* **Directions**
Only the lines of the data holding the string "such" need to be returned.

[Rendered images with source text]

**********

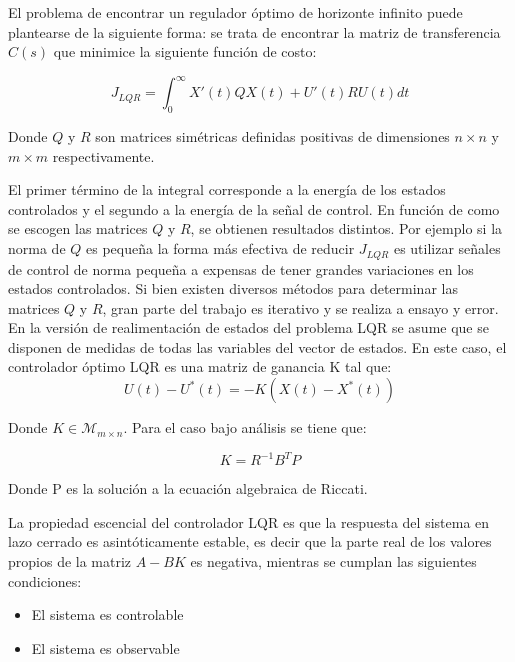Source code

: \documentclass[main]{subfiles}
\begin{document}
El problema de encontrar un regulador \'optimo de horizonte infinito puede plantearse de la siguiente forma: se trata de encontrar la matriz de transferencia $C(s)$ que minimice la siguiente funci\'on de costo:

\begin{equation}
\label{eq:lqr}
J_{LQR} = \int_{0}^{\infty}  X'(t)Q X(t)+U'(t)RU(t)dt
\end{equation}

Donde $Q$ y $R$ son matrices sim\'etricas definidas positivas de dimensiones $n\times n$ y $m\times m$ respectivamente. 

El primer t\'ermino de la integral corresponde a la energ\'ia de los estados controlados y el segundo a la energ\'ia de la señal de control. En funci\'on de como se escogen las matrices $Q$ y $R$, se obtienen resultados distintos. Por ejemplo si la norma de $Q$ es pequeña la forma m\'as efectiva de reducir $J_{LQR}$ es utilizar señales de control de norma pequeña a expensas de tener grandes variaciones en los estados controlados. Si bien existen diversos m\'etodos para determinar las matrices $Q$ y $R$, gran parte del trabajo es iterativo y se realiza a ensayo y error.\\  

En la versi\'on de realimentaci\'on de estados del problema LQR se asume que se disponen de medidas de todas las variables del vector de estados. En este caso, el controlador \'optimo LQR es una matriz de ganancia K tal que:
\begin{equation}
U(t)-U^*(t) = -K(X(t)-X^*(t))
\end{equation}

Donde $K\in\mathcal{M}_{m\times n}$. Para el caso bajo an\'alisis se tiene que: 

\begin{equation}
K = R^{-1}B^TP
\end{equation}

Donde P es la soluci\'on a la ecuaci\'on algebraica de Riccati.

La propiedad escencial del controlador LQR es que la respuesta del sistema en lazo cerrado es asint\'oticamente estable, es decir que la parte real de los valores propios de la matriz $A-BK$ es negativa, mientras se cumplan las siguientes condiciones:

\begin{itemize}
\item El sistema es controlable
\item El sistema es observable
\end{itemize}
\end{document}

**********

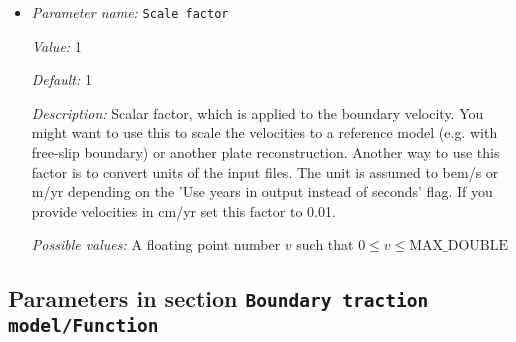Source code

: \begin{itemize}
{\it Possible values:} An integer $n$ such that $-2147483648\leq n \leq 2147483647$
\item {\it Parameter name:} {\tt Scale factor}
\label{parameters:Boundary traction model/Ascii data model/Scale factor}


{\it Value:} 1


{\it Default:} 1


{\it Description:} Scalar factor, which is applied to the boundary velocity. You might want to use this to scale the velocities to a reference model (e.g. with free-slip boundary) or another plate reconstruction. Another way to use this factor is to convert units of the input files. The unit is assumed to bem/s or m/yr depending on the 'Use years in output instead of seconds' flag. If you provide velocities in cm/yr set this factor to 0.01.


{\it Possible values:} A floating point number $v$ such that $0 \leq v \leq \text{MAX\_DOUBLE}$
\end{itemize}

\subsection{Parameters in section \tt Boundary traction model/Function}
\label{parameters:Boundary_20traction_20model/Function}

**********

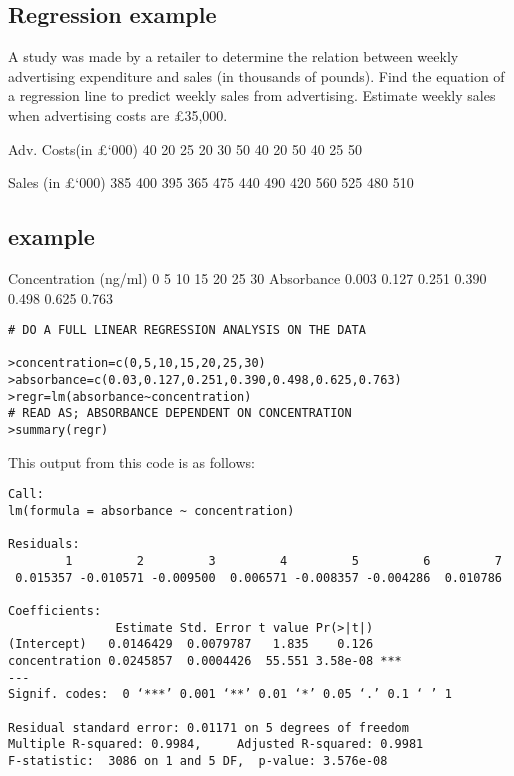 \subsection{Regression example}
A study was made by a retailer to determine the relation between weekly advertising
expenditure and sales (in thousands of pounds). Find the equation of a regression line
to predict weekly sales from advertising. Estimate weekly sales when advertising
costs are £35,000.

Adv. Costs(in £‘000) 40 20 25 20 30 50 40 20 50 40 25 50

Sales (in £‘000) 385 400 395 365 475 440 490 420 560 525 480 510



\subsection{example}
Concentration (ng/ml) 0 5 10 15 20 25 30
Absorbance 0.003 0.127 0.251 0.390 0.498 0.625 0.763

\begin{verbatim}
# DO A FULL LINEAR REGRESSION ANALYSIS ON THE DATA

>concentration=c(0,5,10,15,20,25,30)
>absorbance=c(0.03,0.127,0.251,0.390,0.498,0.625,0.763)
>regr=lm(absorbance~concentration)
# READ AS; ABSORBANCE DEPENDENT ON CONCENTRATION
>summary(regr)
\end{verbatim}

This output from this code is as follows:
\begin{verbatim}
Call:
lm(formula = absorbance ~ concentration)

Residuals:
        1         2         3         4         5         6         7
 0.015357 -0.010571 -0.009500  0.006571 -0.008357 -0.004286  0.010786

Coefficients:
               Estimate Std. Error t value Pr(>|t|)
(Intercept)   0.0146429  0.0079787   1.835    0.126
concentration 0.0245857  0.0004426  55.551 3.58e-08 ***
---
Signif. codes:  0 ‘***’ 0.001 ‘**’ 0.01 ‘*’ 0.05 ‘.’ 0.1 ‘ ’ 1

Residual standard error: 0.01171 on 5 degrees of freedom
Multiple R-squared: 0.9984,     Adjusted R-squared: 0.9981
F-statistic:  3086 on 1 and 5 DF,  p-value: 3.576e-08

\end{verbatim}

**********

* **Solution to this exercise**
{\it Possible values:} An integer $n$ such that $-2147483648\leq n \leq 2147483647$
{\it Possible values:} A floating point number $v$ such that $0 \leq v \leq \text{MAX\_DOUBLE}$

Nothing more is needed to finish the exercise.